Oracle Scratchpad

May 22, 2009

Index Size

Filed under: Indexing,Infrastructure,Oracle,Tuning — Jonathan Lewis @ 7:52 pm BST May 22,2009

How do you find indexes that might be worth the effort of rebuilding.

One option is to report indexes that take up much more space than they need to – and there are some fairly easy ways to find those indexes. 10g, for example, gave us the create_index_cost procedure in the dbms_space package so, for a single index, we can write a little routine that does something like the following example – running on a 10.2.0.3 database:


rem
rem     Script:         index_space.sql
rem     Dated:          Aug 2008
rem     Author:         J.P.Lewis
rem

declare
        m_used  number;
        m_alloc number;
begin
        dbms_space.create_index_cost(
                ddl             => 'create index t2_i1 on t2(n1, n2)',
                used_bytes      => m_used,
                alloc_bytes     => m_alloc
        );
        dbms_output.put_line(
                'Used bytes: ' || m_used ||
                '...allocated bytes: ' || m_alloc);
end;
/


Used bytes: 24000...allocated bytes: 131072

You may wonder why there is such a difference between used bytes and allocated bytes.

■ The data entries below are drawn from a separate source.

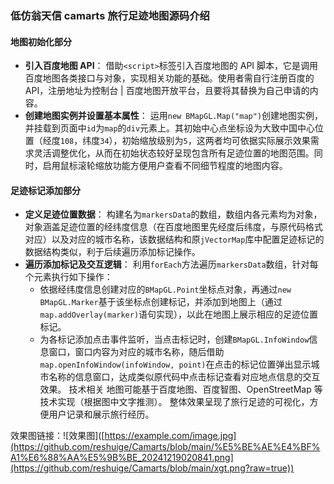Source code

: ### 低仿翁天信 camarts 旅行足迹地图源码介绍

#### 地图初始化部分
- **引入百度地图 API**：
借助`<script>`标签引入百度地图的 API 脚本，它是调用百度地图各类接口与对象，实现相关功能的基础。使用者需自行注册百度的 API，注册地址为控制台 | 百度地图开放平台，且要将其替换为自己申请的内容。
- **创建地图实例并设置基本属性**：
运用`new BMapGL.Map("map")`创建地图实例，并挂载到页面中`id`为`map`的`div`元素上。其初始中心点坐标设为大致中国中心位置（经度`108`，纬度`34`），初始缩放级别为`5`，这两者均可依据实际展示效果需求灵活调整优化，从而在初始状态较好呈现包含所有足迹位置的地图范围。同时，启用鼠标滚轮缩放功能方便用户查看不同细节程度的地图内容。

#### 足迹标记添加部分
- **定义足迹位置数据**：
构建名为`markersData`的数组，数组内各元素均为对象，对象涵盖足迹位置的经纬度信息（在百度地图里先经度后纬度，与原代码格式对应）以及对应的城市名称，该数据结构和原`jVectorMap`库中配置足迹标记的数据结构类似，利于后续遍历添加标记操作。
- **遍历添加标记及交互逻辑**：
利用`forEach`方法遍历`markersData`数组，针对每个元素执行如下操作：
    - 依据经纬度信息创建对应的`BMapGL.Point`坐标点对象，再通过`new BMapGL.Marker`基于该坐标点创建标记，并添加到地图上（通过`map.addOverlay(marker)`语句实现），以此在地图上展示相应的足迹位置标记。
    - 为各标记添加点击事件监听，当点击标记时，创建`BMapGL.InfoWindow`信息窗口，窗口内容为对应的城市名称，随后借助`map.openInfoWindow(infoWindow, point)`在点击的标记位置弹出显示城市名称的信息窗口，达成类似原代码中点击标记查看对应地点信息的交互效果。
技术相关
地图可能基于百度地图、百度智图、OpenStreetMap 等技术实现（根据图中文字推测）。
整体效果呈现了旅行足迹的可视化，方便用户记录和展示旅行经历。


效果图链接：![效果图]([https://example.com/image.jpg](https://github.com/reshuige/Camarts/blob/main/%E5%BE%AE%E4%BF%A1%E6%88%AA%E5%9B%BE_20241219020841.png](https://github.com/reshuige/Camarts/blob/main/xgt.png?raw=true))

There are two parts to the explanation, and to give you a clue to one part of the reason I’ll repeat the test but change the DDL slightly:

declare
        m_used  number;
        m_alloc number;
begin
        dbms_space.create_index_cost(
                ddl             => 'create index t2_i1 on t2(n1, n2) TABLESPACE TEST_8K',
                used_bytes      => m_used,
                alloc_bytes     => m_alloc
        );
        dbms_output.put_line(
                'Used bytes: ' || m_used ||
                '...allocated bytes: ' || m_alloc);
end;
/

Used bytes: 24000...allocated bytes: 1048576

After including the tablespace name in the create index statement the ‘allocated bytes’ has jumped from 128KB to 1MB.

Part of the explanation of the difference between allocated and used comes from tablespace extent sizing – after working out the space that the index needs Oracle then works out the extent allocation needed in the relevant tablespace to hold that index … and different tablespaces may have different space management definitions.

But here’s an unexpected detail – if you don’t specify a tablespace the code uses the default_tablespace of the sys schema as the target tablepace! This is a little odd; you might have expected the default to be the default_tablespace of the (nominal) owner of the index – especially since the dbms_space package is defined as authid current_user. This doesn’t change even if you include the index owner explicitly in the DDL. So make sure you specify the tablespace (and any other storage parameters you expect to use) in your create index statement or the allocated bytes may turn out to be a poor estimate of the final segment size.

But there’s more

My first test gave 24,000 bytes as the used bytes – and that should fit comfortably inside a single 64KB extent in the system tablespace – so why was the allocated space reported as 128KB / two extents?

Another little demonstration, using a relatively new feature of explain plan,  gives us a clue:

explain plan for
create index t2_i1 on t2(n1, n2)
;

select * from table(dbms_xplan.display(null,null,'-cost'));

PLAN_TABLE_OUTPUT
----------------------------
Plan hash value: 2685098699

-------------------------------------------------------------------
| Id  | Operation              | Name  | Rows  | Bytes | Time     |
-------------------------------------------------------------------
|   0 | CREATE INDEX STATEMENT |       |  3000 | 24000 | 00:00:01 |
|   1 |  INDEX BUILD NON UNIQUE| T2_I1 |       |       |          |
|   2 |   SORT CREATE INDEX    |       |  3000 | 24000 |          |
|   3 |    TABLE ACCESS FULL   | T2    |  3000 | 24000 | 00:00:01 |
-------------------------------------------------------------------

Note
-----
   - estimated index size: 131K bytes

14 rows selected.

Notice the value in the Bytes column of operation 3; this is the value reported as used bytes by the create_index_cost procedure – and if you enable sql_trace when running that procedure you will find that it really does call explain plan to generate the figures it reports. (There is a fourth optional parameter to the procedure that can be used to specify the plan_table that should be used to do this.)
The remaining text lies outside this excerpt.